I wake up intending to visit a sushi restaurant
or ocean that’s been left behind,
and is now 2600 miles away. They seem so close,
the memories we clamp down on.
Our grip makes them glisten.

Monday, April 4, 2011

Something Every Day that Scares You

Something Every Day that Scares You

Do something every day that scares you.
Be your own boogeyman. Imagine

that someone is in your basement
right now, that they rummage through

your boxes and clamber over pipes.
Pursue your terrors, let them cater

to you. Walk toward snakes, alligators,
grizzly bears. Catalog every type

of spider that makes you shudder,
find them. Deliberately generate fear.

Your phobias will begin to disappear
with such frequent use, one after another.

Test your growing tolerance. Move
to the fifty-third floor of a skyscraper.

Approach clowns. Gather your papers
and important files, burn them. Prove

you are still trying to be afraid
daily, let your vulnerability turn

you on. Savor your thrilling return
to the powerlessness you have made.

Friday, April 1, 2011

Audio: How to Classify an Experience as Holy

It's interesting how blogging offers us a clear delineation of when and what we've been writing. Blogs are chronological and time-stamped. We can access analytics, which quantify and track the writer/reader relationship. When I log in to create a post, I can instantly see how many posts I've made.

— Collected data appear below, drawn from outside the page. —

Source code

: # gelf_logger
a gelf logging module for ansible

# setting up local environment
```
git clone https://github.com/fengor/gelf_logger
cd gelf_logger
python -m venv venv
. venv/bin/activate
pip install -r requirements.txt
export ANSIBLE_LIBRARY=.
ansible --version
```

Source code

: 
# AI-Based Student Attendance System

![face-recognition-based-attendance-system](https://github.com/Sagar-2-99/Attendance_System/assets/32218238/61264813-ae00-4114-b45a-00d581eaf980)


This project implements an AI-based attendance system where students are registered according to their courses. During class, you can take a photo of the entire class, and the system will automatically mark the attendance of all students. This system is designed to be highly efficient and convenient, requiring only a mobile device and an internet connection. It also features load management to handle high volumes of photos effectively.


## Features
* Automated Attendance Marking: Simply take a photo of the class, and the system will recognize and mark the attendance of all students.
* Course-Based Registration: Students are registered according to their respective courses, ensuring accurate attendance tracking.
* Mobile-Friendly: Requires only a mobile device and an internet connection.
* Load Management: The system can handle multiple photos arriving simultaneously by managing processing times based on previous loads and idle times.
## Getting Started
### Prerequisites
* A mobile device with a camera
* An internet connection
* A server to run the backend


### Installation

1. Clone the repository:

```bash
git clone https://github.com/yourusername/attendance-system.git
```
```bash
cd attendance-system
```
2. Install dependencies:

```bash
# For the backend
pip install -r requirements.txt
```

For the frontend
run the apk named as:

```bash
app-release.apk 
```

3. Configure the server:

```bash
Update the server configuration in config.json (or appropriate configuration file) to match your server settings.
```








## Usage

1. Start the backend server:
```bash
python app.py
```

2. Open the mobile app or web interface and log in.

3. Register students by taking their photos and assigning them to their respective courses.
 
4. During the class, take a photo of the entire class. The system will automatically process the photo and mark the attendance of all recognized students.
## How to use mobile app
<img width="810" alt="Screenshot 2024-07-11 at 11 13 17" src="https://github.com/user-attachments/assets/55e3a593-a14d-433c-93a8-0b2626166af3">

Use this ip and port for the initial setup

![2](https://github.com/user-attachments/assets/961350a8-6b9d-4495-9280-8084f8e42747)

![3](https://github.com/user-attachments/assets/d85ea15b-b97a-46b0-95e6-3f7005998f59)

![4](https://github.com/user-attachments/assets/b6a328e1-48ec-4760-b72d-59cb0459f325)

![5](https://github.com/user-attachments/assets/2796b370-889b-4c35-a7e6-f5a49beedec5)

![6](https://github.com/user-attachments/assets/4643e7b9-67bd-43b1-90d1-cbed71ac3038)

My blog has been helpful to me in that it is a recording device. I can look back through the last 700 posts (yesterday was officially my 700th!), and see when I was writing, and what my obsessions were at that time. It has helped me gain some distance from my work--I do see quite a difference between my earlier poems and more recent ones.

For Multimedia Friday, I thought I'd revisit a poem from last April (obsessions of April 2010: the concept of rooms/houses, endings/beginnings, the way experience and time overlaps). I chose "How to Classify an Experience as Holy," a poem I had forgotten about a little (I just love that artwork, WHEW!). I wanted to experiment with reading a list poem (it's actually tricky, poets---how do you handle intonation when reading these types of poems?).

Have a listen here.
I wonder about your own experiences with tracking your writing over the years--do you ever feel detached from certain writing? Do you use your blog (or the blogs of others) as a historical document? As always, I welcome all your comments and questions--though I don't comment back here, I read all of the comments, and appreciate them so much. Thank you for visiting and listening today.